I'm now on CD18 of a 28 day cycle. I really didn't start testing with my OPKs until CD 13 and haven't gotten a positive OPK since. I didn't think much of it because I thought I just used them too late in my cycle. Well, today, I starting having that pinching ovulating feeling in my ovaries (specifically the right side), but my OPKs are still negative. I've been testing at least twice a day for ovulation. I'm a little confused... does this pain always mean ovulation is impending?


----------



## TeddyBearPug

I was having ovulation pain with no ovulation. but looking back i can see the difference in my ovulation pain with an egg and without one. my doc thinks my egg didn't fully mature when released. keep trying with your opk's just to be sure!


----------



## ebony2010

You may have missed the surge on your opk's. Some people have smaller surges so you may have ovulated but tested a few hours too late. The best way to confirm it is to temp and record it on fertility friend. I know you only find out after the event but it gives you some good info and you might see a pattern. x


----------



## kosh

TeddyBearPug said:


> I was having ovulation pain with no ovulation. but looking back i can see the difference in my ovulation pain with an egg and without one. my doc thinks my egg didn't fully mature when released. keep trying with your opk's just to be sure!

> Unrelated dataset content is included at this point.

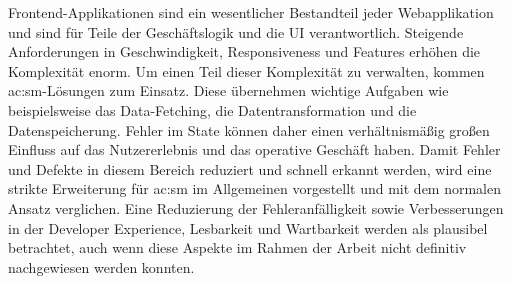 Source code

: Frontend-Applikationen sind ein wesentlicher Bestandteil jeder Webapplikation und sind für Teile der Geschäftslogik und die UI verantwortlich. Steigende Anforderungen in Geschwindigkeit, Responsiveness und Features erhöhen die Komplexität enorm. Um einen Teil dieser Komplexität zu verwalten, kommen \acrlong{ac:sm}-Lösungen zum Einsatz. Diese übernehmen wichtige Aufgaben wie beispielsweise das Data-Fetching, die Datentransformation und die Datenspeicherung. Fehler im State können daher einen verhältnismäßig großen Einfluss auf das Nutzererlebnis und das operative Geschäft haben. Damit Fehler und Defekte in diesem Bereich reduziert und schnell erkannt werden, wird eine strikte Erweiterung für \acrlong{ac:sm} im Allgemeinen vorgestellt und mit dem normalen Ansatz verglichen. Eine Reduzierung der Fehleranfälligkeit sowie Verbesserungen in der Developer Experience, Lesbarkeit und Wartbarkeit werden als plausibel betrachtet, auch wenn diese Aspekte im Rahmen der Arbeit nicht definitiv nachgewiesen werden konnten.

hi, that's interesting - could you tell me what was the difference in Ov pain with and without egg? how do you know you did not ovulate? do you temp? did you have a LH surge anyway?
since my MC in december i started to have Ov pains (never had them before) but I am now wondering whether i was Ov 'properly' if that makes any sense.

thanks


----------



## TeddyBearPug

kosh said:


> TeddyBearPug said:
> 
> 
> I was having ovulation pain with no ovulation. but looking back i can see the difference in my ovulation pain with an egg and without one. my doc thinks my egg didn't fully mature when released. keep trying with your opk's just to be sure!
> 
> 
> hi, that's interesting - could you tell me what was the difference in Ov pain with and without egg? how do you know you did not ovulate? do you temp? did you have a LH surge anyway?
> since my MC in december i started to have Ov pains (never had them before) but I am now wondering whether i was Ov 'properly' if that makes any sense.
> 
> thanksClick to expand...

Last March I was having horrible sharp pains in my lower pelvic region on the right side..i work in the medical field and i thought I had a tumor or something! it was so painful that if i bent over it was like something stabbing me on the inside..made me cry a few times! I went to see my gyno at the time and he called it mittelschmerz and said I was definitely ovulating. He said me CM was great and if i wanted to have a baby to do is ASAP and if not don't do it. At the time we werent trying. After that every month I had that same pain where it was so painful to move! I got pregnant in July last year and had a M/c. Looking back now, After the m/c, what I thought was my ovulation pain was different than before. I was uncomfortable at ovulation with low back pain and more of a burning sensation on my back for a few days. Looking back now I realize that it was not the pain in my ovaries like before and I didn't have the EWCM. My doctor says he is not sure if i'm ovulating now, and if I am, its not a mature egg or my body isn't producing the hormones needed to sustain a pregnancy. I had my bloodwork done in Oct last year to test for ovulation and I there was no trace of it. But I think i ovulated the next day (if i did!) I'm hoping to feel that sharp pain in my ovaries this month! But when I had them naturally, i didn't want my husband to touch me because it hurt so bad!!


----------



## TeddyBearPug

Sorry, I forgot the other part of your question! I dont temp but in Feb and March i used opk's and got a positive! I had the burning in my back for 3-4 days during that time. Thats how i could usually tell to bring out the opk. I'm going to keep using the opk, I dont want to temp. I probably should...maybe if I don't get pregnant in the next few months I will. Good luck to you!


----------



## kosh

TeddyBearPug said:


> Last March I was having horrible sharp pains in my lower pelvic region on the right side..i work in the medical field and i thought I had a tumor or something! it was so painful that if i bent over it was like something stabbing me on the inside..made me cry a few times! I went to see my gyno at the time and he called it mittelschmerz and said I was definitely ovulating. He said me CM was great and if i wanted to have a baby to do is ASAP and if not don't do it. At the time we werent trying. After that every month I had that same pain where it was so painful to move! I got pregnant in July last year and had a M/c. Looking back now, After the m/c, what I thought was my ovulation pain was different than before. I was uncomfortable at ovulation with low back pain and more of a burning sensation on my back for a few days. Looking back now I realize that it was not the pain in my ovaries like before and I didn't have the EWCM. My doctor says he is not sure if i'm ovulating now, and if I am, its not a mature egg or my body isn't producing the hormones needed to sustain a pregnancy. I had my bloodwork done in Oct last year to test for ovulation and I there was no trace of it. But I think i ovulated the next day (if i did!) I'm hoping to feel that sharp pain in my ovaries this month! But when I had them naturally, i didn't want my husband to touch me because it hurt so bad!!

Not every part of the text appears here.